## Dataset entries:
# # # # # # #

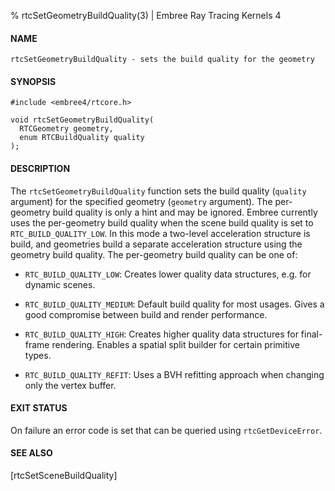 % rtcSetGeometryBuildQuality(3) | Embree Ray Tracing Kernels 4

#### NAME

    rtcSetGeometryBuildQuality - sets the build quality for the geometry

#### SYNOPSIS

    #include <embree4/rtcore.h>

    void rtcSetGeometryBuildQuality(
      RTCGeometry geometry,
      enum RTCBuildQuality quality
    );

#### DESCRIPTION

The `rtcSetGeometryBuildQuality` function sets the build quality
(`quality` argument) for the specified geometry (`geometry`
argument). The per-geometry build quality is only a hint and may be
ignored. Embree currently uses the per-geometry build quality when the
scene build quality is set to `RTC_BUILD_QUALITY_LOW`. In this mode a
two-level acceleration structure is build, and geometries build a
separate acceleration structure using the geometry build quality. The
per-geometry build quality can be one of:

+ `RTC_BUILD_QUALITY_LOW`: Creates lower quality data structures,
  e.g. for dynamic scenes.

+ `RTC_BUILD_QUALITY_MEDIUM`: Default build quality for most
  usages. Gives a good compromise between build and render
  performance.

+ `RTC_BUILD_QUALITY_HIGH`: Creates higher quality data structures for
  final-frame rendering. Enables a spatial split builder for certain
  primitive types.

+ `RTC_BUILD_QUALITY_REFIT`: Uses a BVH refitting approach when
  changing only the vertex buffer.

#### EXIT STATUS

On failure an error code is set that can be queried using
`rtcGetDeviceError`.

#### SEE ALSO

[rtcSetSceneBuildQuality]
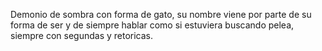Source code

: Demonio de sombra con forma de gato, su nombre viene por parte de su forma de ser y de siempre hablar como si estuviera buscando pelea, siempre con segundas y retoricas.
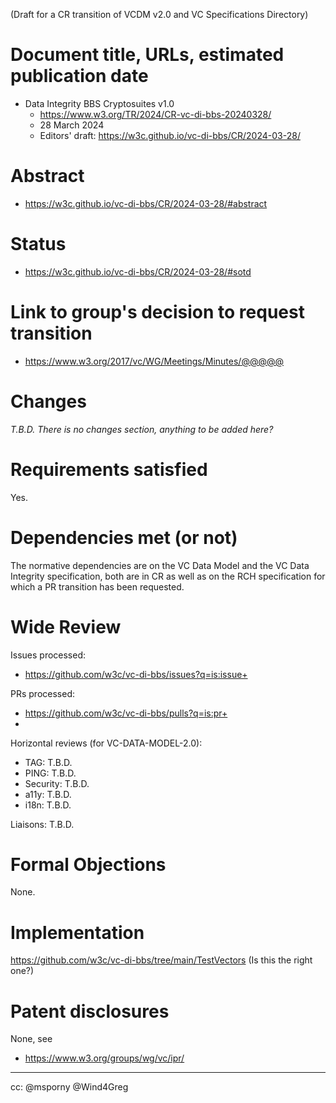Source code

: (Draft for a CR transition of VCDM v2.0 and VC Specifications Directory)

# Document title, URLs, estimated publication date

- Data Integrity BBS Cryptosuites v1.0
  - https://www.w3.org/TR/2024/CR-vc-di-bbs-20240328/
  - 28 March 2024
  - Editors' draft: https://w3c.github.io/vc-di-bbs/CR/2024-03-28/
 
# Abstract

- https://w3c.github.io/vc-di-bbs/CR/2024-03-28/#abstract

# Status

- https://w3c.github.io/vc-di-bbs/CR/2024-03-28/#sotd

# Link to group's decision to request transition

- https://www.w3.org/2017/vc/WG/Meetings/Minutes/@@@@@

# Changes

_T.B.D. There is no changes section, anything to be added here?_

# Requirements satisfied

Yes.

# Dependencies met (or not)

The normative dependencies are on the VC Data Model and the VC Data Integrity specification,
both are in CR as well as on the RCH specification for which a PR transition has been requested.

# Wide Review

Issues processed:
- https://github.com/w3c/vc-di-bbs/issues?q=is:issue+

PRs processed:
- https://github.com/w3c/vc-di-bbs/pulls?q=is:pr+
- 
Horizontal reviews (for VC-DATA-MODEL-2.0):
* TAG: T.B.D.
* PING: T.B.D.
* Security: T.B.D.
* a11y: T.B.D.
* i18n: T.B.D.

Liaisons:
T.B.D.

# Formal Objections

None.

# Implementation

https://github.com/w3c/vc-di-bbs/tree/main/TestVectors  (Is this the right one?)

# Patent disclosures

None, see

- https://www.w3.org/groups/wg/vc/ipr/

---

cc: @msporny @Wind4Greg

# # # # # # #

In your copy, reproduce the data above exactly and skip every picture.

## SOLUTION FOR THIS TASK:
 % rtcSetGeometryBuildQuality(3) | Embree Ray Tracing Kernels 4

#### NAME

    rtcSetGeometryBuildQuality - sets the build quality for the geometry

#### SYNOPSIS

    #include <embree4/rtcore.h>

    void rtcSetGeometryBuildQuality(
      RTCGeometry geometry,
      enum RTCBuildQuality quality
    );

#### DESCRIPTION

The `rtcSetGeometryBuildQuality` function sets the build quality
(`quality` argument) for the specified geometry (`geometry`
argument). The per-geometry build quality is only a hint and may be
ignored. Embree currently uses the per-geometry build quality when the
scene build quality is set to `RTC_BUILD_QUALITY_LOW`. In this mode a
two-level acceleration structure is build, and geometries build a
separate acceleration structure using the geometry build quality. The
per-geometry build quality can be one of:

+ `RTC_BUILD_QUALITY_LOW`: Creates lower quality data structures,
  e.g. for dynamic scenes.

+ `RTC_BUILD_QUALITY_MEDIUM`: Default build quality for most
  usages. Gives a good compromise between build and render
  performance.

+ `RTC_BUILD_QUALITY_HIGH`: Creates higher quality data structures for
  final-frame rendering. Enables a spatial split builder for certain
  primitive types.

+ `RTC_BUILD_QUALITY_REFIT`: Uses a BVH refitting approach when
  changing only the vertex buffer.

#### EXIT STATUS

On failure an error code is set that can be queried using
`rtcGetDeviceError`.

#### SEE ALSO

[rtcSetSceneBuildQuality]
Source code

: Demonio de sombra con forma de gato, su nombre viene por parte de su forma de ser y de siempre hablar como si estuviera buscando pelea, siempre con segundas y retoricas.
Source code

: (Draft for a CR transition of VCDM v2.0 and VC Specifications Directory)

# Document title, URLs, estimated publication date

- Data Integrity BBS Cryptosuites v1.0
  - https://www.w3.org/TR/2024/CR-vc-di-bbs-20240328/
  - 28 March 2024
  - Editors' draft: https://w3c.github.io/vc-di-bbs/CR/2024-03-28/
 
# Abstract

- https://w3c.github.io/vc-di-bbs/CR/2024-03-28/#abstract

# Status

- https://w3c.github.io/vc-di-bbs/CR/2024-03-28/#sotd

# Link to group's decision to request transition

- https://www.w3.org/2017/vc/WG/Meetings/Minutes/@@@@@

# Changes

_T.B.D. There is no changes section, anything to be added here?_

# Requirements satisfied

Yes.

# Dependencies met (or not)

The normative dependencies are on the VC Data Model and the VC Data Integrity specification,
both are in CR as well as on the RCH specification for which a PR transition has been requested.

# Wide Review

Issues processed:
- https://github.com/w3c/vc-di-bbs/issues?q=is:issue+

PRs processed:
- https://github.com/w3c/vc-di-bbs/pulls?q=is:pr+
- 
Horizontal reviews (for VC-DATA-MODEL-2.0):
* TAG: T.B.D.
* PING: T.B.D.
* Security: T.B.D.
* a11y: T.B.D.
* i18n: T.B.D.

Liaisons:
T.B.D.

# Formal Objections

None.

# Implementation

https://github.com/w3c/vc-di-bbs/tree/main/TestVectors  (Is this the right one?)

# Patent disclosures

None, see

- https://www.w3.org/groups/wg/vc/ipr/

---

cc: @msporny @Wind4Greg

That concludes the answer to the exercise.